Societe Generale SA is exploring a sale of its German consumer finance business as part of Chief Executive Officer Slawomir Krupa’s plans to boost the French bank’s valuation by getting rid of non-core businesses.
SocGen is talking to advisers as it weighs offloading Hanseatic Bank, the Hamburg-based bank it owns in conjunction with the iconic German retailer Otto Group, according to people familiar with the matter. The bank, which has been majority owned by SocGen since 2005, offers consumer loans, credit cards, insurance and factoring, according to its website.
The deal could fetch a few hundred million euros, the people said, asking not to be identified discussing non-public information. A representative for Societe Generale declined to comment.

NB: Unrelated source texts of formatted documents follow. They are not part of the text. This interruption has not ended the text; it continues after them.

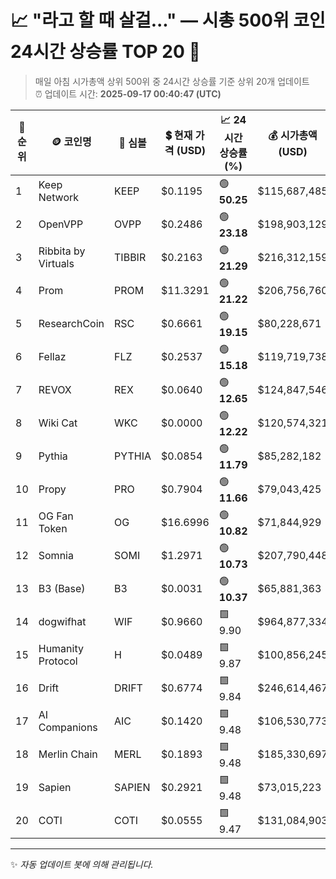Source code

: 
# 📈 "라고 할 때 살걸..." — 시총 500위 코인 24시간 상승률 TOP 20 🚀

> 매일 아침 시가총액 상위 500위 중 24시간 상승률 기준 상위 20개 업데이트  
> ⏰ 업데이트 시간: **2025-09-17 00:40:47 (UTC)**

| 🔢 순위 | 🪙 코인명 | 🔣 심볼 | 💲 현재 가격 (USD) | 📈 24시간 상승률 (%) | 💰 시가총액 (USD) | 🔄 24시간 거래량 (USD) | 🔢 유통 공급량 |
|--------|----------|--------|-------------------|--------------------|--------------------|-----------------------|-------------------|
| 1 | Keep Network | KEEP | $0.1195 | 🟢 **50.25** | $115,687,485 | $9,861 | 967,787,054 |
| 2 | OpenVPP | OVPP | $0.2486 | 🟢 **23.18** | $198,903,129 | $5,595,991 | 800,000,000 |
| 3 | Ribbita by Virtuals | TIBBIR | $0.2163 | 🟢 **21.29** | $216,312,159 | $1,946,198 | 1,000,000,000 |
| 4 | Prom | PROM | $11.3291 | 🟢 **21.22** | $206,756,760 | $60,868,220 | 18,250,000 |
| 5 | ResearchCoin | RSC | $0.6661 | 🟢 **19.15** | $80,228,671 | $3,535,751 | 120,442,787 |
| 6 | Fellaz | FLZ | $0.2537 | 🟢 **15.18** | $119,719,738 | $7,423,499 | 471,874,940 |
| 7 | REVOX | REX | $0.0640 | 🟢 **12.65** | $124,847,546 | $29,706,723 | 1,951,539,276 |
| 8 | Wiki Cat | WKC | $0.0000 | 🟢 **12.22** | $120,574,321 | $944,514 | 545,841,869,902,118 |
| 9 | Pythia | PYTHIA | $0.0854 | 🟢 **11.79** | $85,282,182 | $4,608,258 | 998,377,795 |
| 10 | Propy | PRO | $0.7904 | 🟢 **11.66** | $79,043,425 | $10,614,578 | 100,000,000 |
| 11 | OG Fan Token | OG | $16.6996 | 🟢 **10.82** | $71,844,929 | $71,811,335 | 4,302,186 |
| 12 | Somnia | SOMI | $1.2971 | 🟢 **10.73** | $207,790,448 | $2,761,454,685 | 160,200,000 |
| 13 | B3 (Base) | B3 | $0.0031 | 🟢 **10.37** | $65,881,363 | $10,431,623 | 21,292,670,212 |
| 14 | dogwifhat | WIF | $0.9660 | 🟩 9.90 | $964,877,334 | $233,939,379 | 998,840,008 |
| 15 | Humanity Protocol | H | $0.0489 | 🟩 9.87 | $100,856,245 | $65,534,364 | 2,061,677,397 |
| 16 | Drift | DRIFT | $0.6774 | 🟩 9.84 | $246,614,467 | $35,652,456 | 364,064,890 |
| 17 | AI Companions | AIC | $0.1420 | 🟩 9.48 | $106,530,773 | $4,889,642 | 749,999,700 |
| 18 | Merlin Chain | MERL | $0.1893 | 🟩 9.48 | $185,330,697 | $240,297,168 | 978,958,758 |
| 19 | Sapien | SAPIEN | $0.2921 | 🟩 9.48 | $73,015,223 | $29,235,215 | 250,000,000 |
| 20 | COTI | COTI | $0.0555 | 🟩 9.47 | $131,084,903 | $33,780,851 | 2,360,118,909 |

---

✨ *자동 업데이트 봇에 의해 관리됩니다.*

Founded in 1969, Hanseatic Bank was created by Werner Otto as a way to allow customers of his retail business to finance their purchases. Today, the business has €445 million ($475 million) of total equity and employs more than 500 people, according to a filing.
The unit is profitable and commands a return on equity of 15%, according to one of the people familiar with the matter.

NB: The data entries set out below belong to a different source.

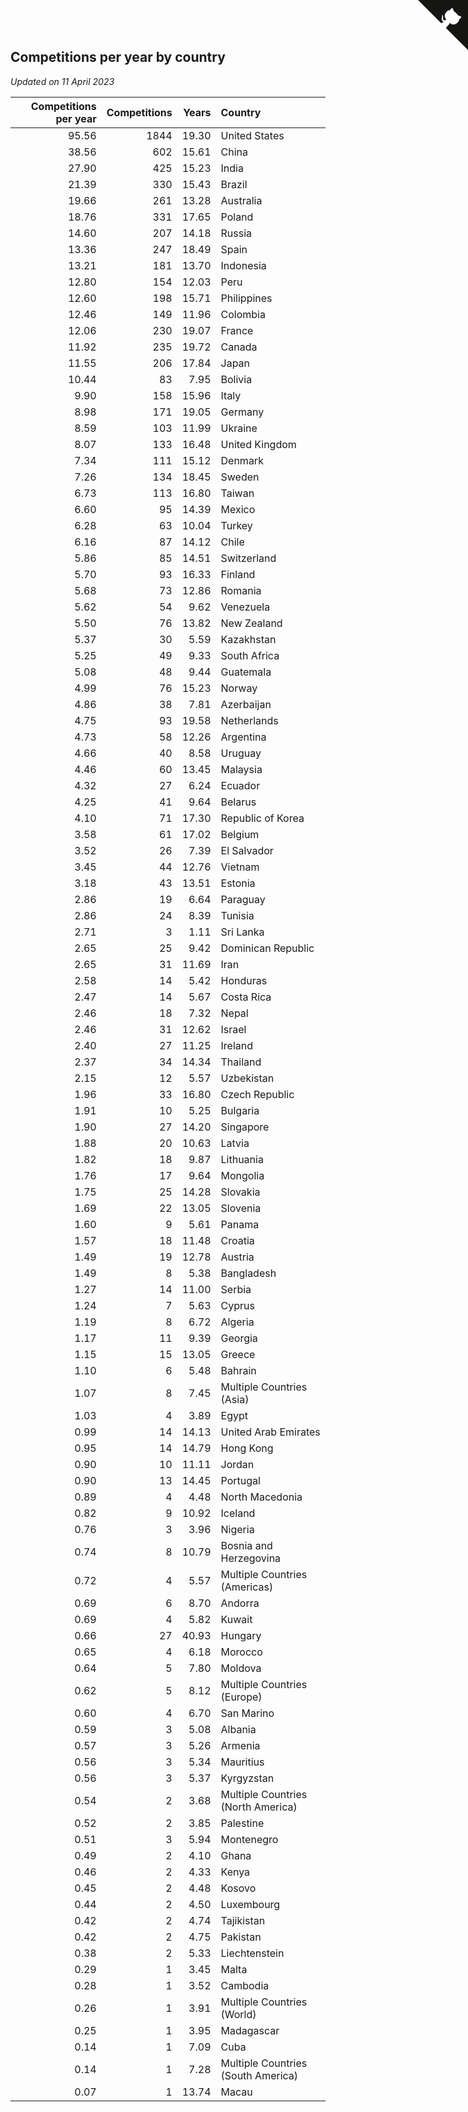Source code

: ## Competitions per year by country

*Updated on 11 April 2023*

| Competitions per year | Competitions | Years | Country |
| ---: | ---: | ---: | :--- |
| 95.56 | 1844 | 19.30 | United States |
| 38.56 | 602 | 15.61 | China |
| 27.90 | 425 | 15.23 | India |
| 21.39 | 330 | 15.43 | Brazil |
| 19.66 | 261 | 13.28 | Australia |
| 18.76 | 331 | 17.65 | Poland |
| 14.60 | 207 | 14.18 | Russia |
| 13.36 | 247 | 18.49 | Spain |
| 13.21 | 181 | 13.70 | Indonesia |
| 12.80 | 154 | 12.03 | Peru |
| 12.60 | 198 | 15.71 | Philippines |
| 12.46 | 149 | 11.96 | Colombia |
| 12.06 | 230 | 19.07 | France |
| 11.92 | 235 | 19.72 | Canada |
| 11.55 | 206 | 17.84 | Japan |
| 10.44 | 83 | 7.95 | Bolivia |
| 9.90 | 158 | 15.96 | Italy |
| 8.98 | 171 | 19.05 | Germany |
| 8.59 | 103 | 11.99 | Ukraine |
| 8.07 | 133 | 16.48 | United Kingdom |
| 7.34 | 111 | 15.12 | Denmark |
| 7.26 | 134 | 18.45 | Sweden |
| 6.73 | 113 | 16.80 | Taiwan |
| 6.60 | 95 | 14.39 | Mexico |
| 6.28 | 63 | 10.04 | Turkey |
| 6.16 | 87 | 14.12 | Chile |
| 5.86 | 85 | 14.51 | Switzerland |
| 5.70 | 93 | 16.33 | Finland |
| 5.68 | 73 | 12.86 | Romania |
| 5.62 | 54 | 9.62 | Venezuela |
| 5.50 | 76 | 13.82 | New Zealand |
| 5.37 | 30 | 5.59 | Kazakhstan |
| 5.25 | 49 | 9.33 | South Africa |
| 5.08 | 48 | 9.44 | Guatemala |
| 4.99 | 76 | 15.23 | Norway |
| 4.86 | 38 | 7.81 | Azerbaijan |
| 4.75 | 93 | 19.58 | Netherlands |
| 4.73 | 58 | 12.26 | Argentina |
| 4.66 | 40 | 8.58 | Uruguay |
| 4.46 | 60 | 13.45 | Malaysia |
| 4.32 | 27 | 6.24 | Ecuador |
| 4.25 | 41 | 9.64 | Belarus |
| 4.10 | 71 | 17.30 | Republic of Korea |
| 3.58 | 61 | 17.02 | Belgium |
| 3.52 | 26 | 7.39 | El Salvador |
| 3.45 | 44 | 12.76 | Vietnam |
| 3.18 | 43 | 13.51 | Estonia |
| 2.86 | 19 | 6.64 | Paraguay |
| 2.86 | 24 | 8.39 | Tunisia |
| 2.71 | 3 | 1.11 | Sri Lanka |
| 2.65 | 25 | 9.42 | Dominican Republic |
| 2.65 | 31 | 11.69 | Iran |
| 2.58 | 14 | 5.42 | Honduras |
| 2.47 | 14 | 5.67 | Costa Rica |
| 2.46 | 18 | 7.32 | Nepal |
| 2.46 | 31 | 12.62 | Israel |
| 2.40 | 27 | 11.25 | Ireland |
| 2.37 | 34 | 14.34 | Thailand |
| 2.15 | 12 | 5.57 | Uzbekistan |
| 1.96 | 33 | 16.80 | Czech Republic |
| 1.91 | 10 | 5.25 | Bulgaria |
| 1.90 | 27 | 14.20 | Singapore |
| 1.88 | 20 | 10.63 | Latvia |
| 1.82 | 18 | 9.87 | Lithuania |
| 1.76 | 17 | 9.64 | Mongolia |
| 1.75 | 25 | 14.28 | Slovakia |
| 1.69 | 22 | 13.05 | Slovenia |
| 1.60 | 9 | 5.61 | Panama |
| 1.57 | 18 | 11.48 | Croatia |
| 1.49 | 19 | 12.78 | Austria |
| 1.49 | 8 | 5.38 | Bangladesh |
| 1.27 | 14 | 11.00 | Serbia |
| 1.24 | 7 | 5.63 | Cyprus |
| 1.19 | 8 | 6.72 | Algeria |
| 1.17 | 11 | 9.39 | Georgia |
| 1.15 | 15 | 13.05 | Greece |
| 1.10 | 6 | 5.48 | Bahrain |
| 1.07 | 8 | 7.45 | Multiple Countries (Asia) |
| 1.03 | 4 | 3.89 | Egypt |
| 0.99 | 14 | 14.13 | United Arab Emirates |
| 0.95 | 14 | 14.79 | Hong Kong |
| 0.90 | 10 | 11.11 | Jordan |
| 0.90 | 13 | 14.45 | Portugal |
| 0.89 | 4 | 4.48 | North Macedonia |
| 0.82 | 9 | 10.92 | Iceland |
| 0.76 | 3 | 3.96 | Nigeria |
| 0.74 | 8 | 10.79 | Bosnia and Herzegovina |
| 0.72 | 4 | 5.57 | Multiple Countries (Americas) |
| 0.69 | 6 | 8.70 | Andorra |
| 0.69 | 4 | 5.82 | Kuwait |
| 0.66 | 27 | 40.93 | Hungary |
| 0.65 | 4 | 6.18 | Morocco |
| 0.64 | 5 | 7.80 | Moldova |
| 0.62 | 5 | 8.12 | Multiple Countries (Europe) |
| 0.60 | 4 | 6.70 | San Marino |
| 0.59 | 3 | 5.08 | Albania |
| 0.57 | 3 | 5.26 | Armenia |
| 0.56 | 3 | 5.34 | Mauritius |
| 0.56 | 3 | 5.37 | Kyrgyzstan |
| 0.54 | 2 | 3.68 | Multiple Countries (North America) |
| 0.52 | 2 | 3.85 | Palestine |
| 0.51 | 3 | 5.94 | Montenegro |
| 0.49 | 2 | 4.10 | Ghana |
| 0.46 | 2 | 4.33 | Kenya |
| 0.45 | 2 | 4.48 | Kosovo |
| 0.44 | 2 | 4.50 | Luxembourg |
| 0.42 | 2 | 4.74 | Tajikistan |
| 0.42 | 2 | 4.75 | Pakistan |
| 0.38 | 2 | 5.33 | Liechtenstein |
| 0.29 | 1 | 3.45 | Malta |
| 0.28 | 1 | 3.52 | Cambodia |
| 0.26 | 1 | 3.91 | Multiple Countries (World) |
| 0.25 | 1 | 3.95 | Madagascar |
| 0.14 | 1 | 7.09 | Cuba |
| 0.14 | 1 | 7.28 | Multiple Countries (South America) |
| 0.07 | 1 | 13.74 | Macau |


<a href="https://github.com/jonatanklosko/wca_statistics" class="github-corner" aria-label="View source on Github"><svg width="80" height="80" viewBox="0 0 250 250" style="fill:#151513; color:#fff; position: absolute; top: 0; border: 0; right: 0;" aria-hidden="true"><path d="M0,0 L115,115 L130,115 L142,142 L250,250 L250,0 Z"></path><path d="M128.3,109.0 C113.8,99.7 119.0,89.6 119.0,89.6 C122.0,82.7 120.5,78.6 120.5,78.6 C119.2,72.0 123.4,76.3 123.4,76.3 C127.3,80.9 125.5,87.3 125.5,87.3 C122.9,97.6 130.6,101.9 134.4,103.2" fill="currentColor" style="transform-origin: 130px 106px;" class="octo-arm"></path><path d="M115.0,115.0 C114.9,115.1 118.7,116.5 119.8,115.4 L133.7,101.6 C136.9,99.2 139.9,98.4 142.2,98.6 C133.8,88.0 127.5,74.4 143.8,58.0 C148.5,53.4 154.0,51.2 159.7,51.0 C160.3,49.4 163.2,43.6 171.4,40.1 C171.4,40.1 176.1,42.5 178.8,56.2 C183.1,58.6 187.2,61.8 190.9,65.4 C194.5,69.0 197.7,73.2 200.1,77.6 C213.8,80.2 216.3,84.9 216.3,84.9 C212.7,93.1 206.9,96.0 205.4,96.6 C205.1,102.4 203.0,107.8 198.3,112.5 C181.9,128.9 168.3,122.5 157.7,114.1 C157.9,116.9 156.7,120.9 152.7,124.9 L141.0,136.5 C139.8,137.7 141.6,141.9 141.8,141.8 Z" fill="currentColor" class="octo-body"></path></svg></a><style>.github-corner:hover .octo-arm{animation:octocat-wave 560ms ease-in-out}@keyframes octocat-wave{0%,100%{transform:rotate(0)}20%,60%{transform:rotate(-25deg)}40%,80%{transform:rotate(10deg)}}@media (max-width:500px){.github-corner:hover .octo-arm{animation:none}.github-corner .octo-arm{animation:octocat-wave 560ms ease-in-out}}</style>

The disposal adds to a long list of deals planned by Krupa, including the bank’s custody business and its equipment-finance division. The 49-year-old CEO has come under pressure after a disappointing investor day which sent shares down after he cut key profitability targets.
The potential sale of the German business comes as Barclays Plc, the UK lender, is also seeking for a buyer for its German consumer-finance business.